The number of trees planted was exactly 108,000, as “108” is a sacred number in Buddhism, denoting the cleansing of 108 defilements that impede beings from attaining enlightenment, Lekphell, who heads a private management institute, said. “Hence 108 beads in rosary.”
All 82,000 households in the country planted a tree, while the remaining 26,000 were planted by volunteers in special plantations in 14 districts. “Each sapling encapsulates a prayer and a wish from the person who planted it to His Royal Highness the Prince so that just like the bountiful tree, the Prince also grows up healthy, strong, wise and compassionate,” Lekphell said.
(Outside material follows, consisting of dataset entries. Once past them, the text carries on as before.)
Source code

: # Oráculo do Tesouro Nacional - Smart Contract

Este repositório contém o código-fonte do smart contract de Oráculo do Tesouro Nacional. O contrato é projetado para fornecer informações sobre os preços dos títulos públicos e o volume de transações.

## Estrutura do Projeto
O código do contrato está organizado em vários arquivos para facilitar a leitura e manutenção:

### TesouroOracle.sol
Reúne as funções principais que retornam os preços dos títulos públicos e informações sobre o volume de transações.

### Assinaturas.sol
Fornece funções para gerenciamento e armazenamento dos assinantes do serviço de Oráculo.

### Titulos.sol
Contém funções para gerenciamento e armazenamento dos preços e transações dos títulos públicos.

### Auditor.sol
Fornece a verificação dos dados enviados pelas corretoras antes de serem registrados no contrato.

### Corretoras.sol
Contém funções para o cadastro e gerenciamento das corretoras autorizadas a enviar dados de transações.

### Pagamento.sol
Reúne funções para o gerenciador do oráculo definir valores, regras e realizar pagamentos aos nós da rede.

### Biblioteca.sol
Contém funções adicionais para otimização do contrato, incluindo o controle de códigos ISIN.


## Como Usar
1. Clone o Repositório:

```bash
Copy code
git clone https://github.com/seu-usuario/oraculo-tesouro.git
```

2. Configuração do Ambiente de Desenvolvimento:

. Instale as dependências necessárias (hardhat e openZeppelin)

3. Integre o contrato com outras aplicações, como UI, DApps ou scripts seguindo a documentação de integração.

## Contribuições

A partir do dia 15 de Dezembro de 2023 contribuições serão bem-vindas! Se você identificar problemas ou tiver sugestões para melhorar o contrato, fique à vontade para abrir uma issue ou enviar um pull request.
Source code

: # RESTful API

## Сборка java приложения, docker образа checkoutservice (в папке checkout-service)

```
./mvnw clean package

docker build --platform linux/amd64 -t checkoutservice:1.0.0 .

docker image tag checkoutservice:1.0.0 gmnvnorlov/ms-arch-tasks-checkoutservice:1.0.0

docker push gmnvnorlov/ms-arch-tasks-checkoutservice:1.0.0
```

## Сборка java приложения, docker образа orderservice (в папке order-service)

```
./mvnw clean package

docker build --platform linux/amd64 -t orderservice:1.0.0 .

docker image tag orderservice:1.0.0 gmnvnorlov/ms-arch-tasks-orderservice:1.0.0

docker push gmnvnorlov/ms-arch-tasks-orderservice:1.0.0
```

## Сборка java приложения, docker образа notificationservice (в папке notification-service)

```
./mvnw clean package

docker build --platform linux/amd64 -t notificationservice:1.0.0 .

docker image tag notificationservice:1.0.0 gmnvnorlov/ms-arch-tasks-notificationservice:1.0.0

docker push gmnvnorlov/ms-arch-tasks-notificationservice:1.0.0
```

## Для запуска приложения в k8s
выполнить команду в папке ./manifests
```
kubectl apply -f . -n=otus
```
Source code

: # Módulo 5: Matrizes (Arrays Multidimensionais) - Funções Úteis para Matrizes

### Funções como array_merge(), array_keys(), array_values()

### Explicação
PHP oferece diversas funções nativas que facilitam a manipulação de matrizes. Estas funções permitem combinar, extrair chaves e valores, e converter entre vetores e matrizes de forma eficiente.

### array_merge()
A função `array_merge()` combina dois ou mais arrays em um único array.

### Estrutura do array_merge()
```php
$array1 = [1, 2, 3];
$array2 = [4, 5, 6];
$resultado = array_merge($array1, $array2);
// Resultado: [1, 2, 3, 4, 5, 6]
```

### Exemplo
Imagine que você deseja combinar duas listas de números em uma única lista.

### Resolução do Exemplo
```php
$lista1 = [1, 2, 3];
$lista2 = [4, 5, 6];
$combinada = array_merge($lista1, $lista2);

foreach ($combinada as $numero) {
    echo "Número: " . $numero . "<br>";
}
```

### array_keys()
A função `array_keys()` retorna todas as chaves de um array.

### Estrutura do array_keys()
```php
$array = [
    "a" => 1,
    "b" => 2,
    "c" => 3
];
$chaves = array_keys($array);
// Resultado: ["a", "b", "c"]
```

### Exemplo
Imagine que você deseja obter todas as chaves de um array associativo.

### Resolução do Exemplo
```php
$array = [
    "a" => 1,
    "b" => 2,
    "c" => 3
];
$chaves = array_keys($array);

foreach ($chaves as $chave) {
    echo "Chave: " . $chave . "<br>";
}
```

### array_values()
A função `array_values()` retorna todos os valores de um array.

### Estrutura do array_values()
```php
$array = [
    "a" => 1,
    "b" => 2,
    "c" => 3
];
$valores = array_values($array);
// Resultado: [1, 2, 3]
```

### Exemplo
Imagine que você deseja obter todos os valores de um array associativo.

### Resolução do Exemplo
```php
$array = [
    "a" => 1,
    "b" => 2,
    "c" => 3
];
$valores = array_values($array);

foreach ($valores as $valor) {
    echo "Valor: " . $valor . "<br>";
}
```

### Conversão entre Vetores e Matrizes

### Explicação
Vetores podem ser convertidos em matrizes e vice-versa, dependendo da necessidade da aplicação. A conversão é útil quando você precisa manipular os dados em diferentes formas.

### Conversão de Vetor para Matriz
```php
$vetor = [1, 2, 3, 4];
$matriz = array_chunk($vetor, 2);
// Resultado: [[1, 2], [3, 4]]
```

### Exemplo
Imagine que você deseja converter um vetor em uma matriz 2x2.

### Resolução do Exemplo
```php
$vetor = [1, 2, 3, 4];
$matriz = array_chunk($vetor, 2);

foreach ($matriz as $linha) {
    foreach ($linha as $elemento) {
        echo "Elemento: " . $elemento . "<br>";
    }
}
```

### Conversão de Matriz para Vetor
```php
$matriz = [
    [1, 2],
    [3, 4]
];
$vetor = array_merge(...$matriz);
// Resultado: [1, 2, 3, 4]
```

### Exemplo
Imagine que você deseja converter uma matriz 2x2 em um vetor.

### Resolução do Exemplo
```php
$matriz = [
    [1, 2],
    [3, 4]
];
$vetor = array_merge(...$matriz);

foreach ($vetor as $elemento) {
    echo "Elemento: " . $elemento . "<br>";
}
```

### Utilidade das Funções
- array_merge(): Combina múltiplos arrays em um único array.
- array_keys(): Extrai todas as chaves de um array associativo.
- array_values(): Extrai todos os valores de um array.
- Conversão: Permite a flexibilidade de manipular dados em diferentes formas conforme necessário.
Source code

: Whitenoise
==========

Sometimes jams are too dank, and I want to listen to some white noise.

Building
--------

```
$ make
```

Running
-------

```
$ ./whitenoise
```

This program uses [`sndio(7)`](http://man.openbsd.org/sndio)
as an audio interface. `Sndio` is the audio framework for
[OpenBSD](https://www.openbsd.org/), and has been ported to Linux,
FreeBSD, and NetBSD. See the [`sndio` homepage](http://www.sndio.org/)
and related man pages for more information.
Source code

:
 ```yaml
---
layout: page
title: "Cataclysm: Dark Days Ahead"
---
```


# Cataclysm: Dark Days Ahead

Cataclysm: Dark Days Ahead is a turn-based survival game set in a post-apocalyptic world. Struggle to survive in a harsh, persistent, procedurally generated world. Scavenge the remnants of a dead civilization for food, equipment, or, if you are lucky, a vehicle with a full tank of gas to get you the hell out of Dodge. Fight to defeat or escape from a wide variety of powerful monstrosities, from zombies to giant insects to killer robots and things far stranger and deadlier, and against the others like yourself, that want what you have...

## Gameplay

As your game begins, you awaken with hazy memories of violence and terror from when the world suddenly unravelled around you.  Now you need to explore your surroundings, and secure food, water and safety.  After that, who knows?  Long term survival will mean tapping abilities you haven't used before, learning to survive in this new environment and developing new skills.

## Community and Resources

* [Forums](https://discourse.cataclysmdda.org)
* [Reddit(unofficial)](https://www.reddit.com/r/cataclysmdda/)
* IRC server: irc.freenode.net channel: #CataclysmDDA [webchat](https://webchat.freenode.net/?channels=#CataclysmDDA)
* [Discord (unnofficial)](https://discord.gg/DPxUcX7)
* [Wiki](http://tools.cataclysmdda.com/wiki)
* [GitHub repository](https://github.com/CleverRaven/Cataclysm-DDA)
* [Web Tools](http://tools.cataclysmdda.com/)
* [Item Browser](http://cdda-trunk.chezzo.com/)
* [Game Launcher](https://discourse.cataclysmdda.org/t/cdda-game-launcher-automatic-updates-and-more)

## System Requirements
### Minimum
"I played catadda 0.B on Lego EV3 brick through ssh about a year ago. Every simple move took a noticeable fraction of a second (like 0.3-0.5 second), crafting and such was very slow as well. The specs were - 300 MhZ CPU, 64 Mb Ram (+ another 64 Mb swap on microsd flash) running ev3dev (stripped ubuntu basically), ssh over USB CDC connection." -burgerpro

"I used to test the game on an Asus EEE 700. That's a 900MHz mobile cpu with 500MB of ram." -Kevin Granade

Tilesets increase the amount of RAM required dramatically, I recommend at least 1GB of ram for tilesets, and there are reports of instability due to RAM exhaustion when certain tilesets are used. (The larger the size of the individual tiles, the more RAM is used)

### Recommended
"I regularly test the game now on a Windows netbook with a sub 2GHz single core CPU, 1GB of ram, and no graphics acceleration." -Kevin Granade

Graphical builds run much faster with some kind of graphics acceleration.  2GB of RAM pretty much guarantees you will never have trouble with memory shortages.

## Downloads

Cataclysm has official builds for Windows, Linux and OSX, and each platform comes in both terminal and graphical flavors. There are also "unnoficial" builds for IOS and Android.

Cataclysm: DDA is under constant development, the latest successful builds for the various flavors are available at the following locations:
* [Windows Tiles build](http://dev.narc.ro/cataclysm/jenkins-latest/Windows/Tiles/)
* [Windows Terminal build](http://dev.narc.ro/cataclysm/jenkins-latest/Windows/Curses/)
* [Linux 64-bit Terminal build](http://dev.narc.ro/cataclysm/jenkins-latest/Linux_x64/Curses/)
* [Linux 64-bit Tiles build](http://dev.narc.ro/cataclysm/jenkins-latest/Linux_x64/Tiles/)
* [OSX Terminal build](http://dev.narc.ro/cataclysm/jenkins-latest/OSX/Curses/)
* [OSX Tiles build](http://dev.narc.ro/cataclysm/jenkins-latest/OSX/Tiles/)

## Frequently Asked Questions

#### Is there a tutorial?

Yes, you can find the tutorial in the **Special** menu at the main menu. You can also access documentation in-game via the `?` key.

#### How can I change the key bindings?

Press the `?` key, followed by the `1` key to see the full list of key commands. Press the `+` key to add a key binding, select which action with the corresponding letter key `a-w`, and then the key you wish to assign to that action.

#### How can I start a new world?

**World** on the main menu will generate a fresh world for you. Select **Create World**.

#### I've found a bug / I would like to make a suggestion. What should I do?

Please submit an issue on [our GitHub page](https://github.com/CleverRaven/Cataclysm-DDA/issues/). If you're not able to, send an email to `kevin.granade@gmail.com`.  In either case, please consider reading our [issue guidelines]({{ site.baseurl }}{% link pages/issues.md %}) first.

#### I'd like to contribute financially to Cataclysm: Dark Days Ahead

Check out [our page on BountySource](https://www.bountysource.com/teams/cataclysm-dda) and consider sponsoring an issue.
It would be hard to find another monarchy where people love and respect the royal couple as as Bhutanese do. Fireworks lit up the sky over the capital city of Thimphu during the royal wedding in October 2011. The low-budget wedding was designed to be modest, but the people – Buddhists, Hindus and Christians – made it grand by celebrating it with lights.
The Buddhist-majority Bhutan doesn’t have incidents of mass violence or terrorist attacks, which are routine elsewhere in South Asia. Bhutan was never colonized, and remains rooted in tradition. People credit this uniqueness to their monarchs. And the newborn prince promises continuity of the monarchy, which is the reason behind the celebration.
Bhutan, a democratic monarchy, has a unique policy of “Gross National Happiness,” which balances economic growth with environmental conservation and the wellbeing of its people. Its constitution states that the country shall always keep 60 percent of its total area under forest cover.
The term “Gross National Happiness” was coined by the fourth King Singye, the incumbent king’s father, in 1972, when he was just 16. Bhutan became a democracy in 2008, two years after King Singye abdicated in favor of Khesar, who introduced democracy against the wishes of the people.
While people still look up to the king for the nation’s stability and progress, the two elected governments have introduced reforms. Some issues related to civil and political rights remain and the country is yet to address alleged past human rights violations, but a slow and steady change appears to be taking Bhutan closer to being a true democracy. The king is seen as welcoming these changes.
As the people planted trees on March 6 in celebration, the Ministry of Tourism used the occasion to inaugurate a “Happiness Garden” in the national capital of Thimphu.
The 48,400-square-yard garden invites foreign tourists to plant “happiness trees,” with the aim of having trees representing every country in the world. “Bhutan is known as a country of happiness. To have a happiness garden is therefore logical. With this garden, we hope to bring the peoples of the world closer,” Damchoe Rinzin, a spokesperson for the Tourism Council of Bhutan, said.
Last June, a team of 100 volunteers in Bhutan set a new Guinness record by planting 49,672 trees in just one hour in mountainous terrain.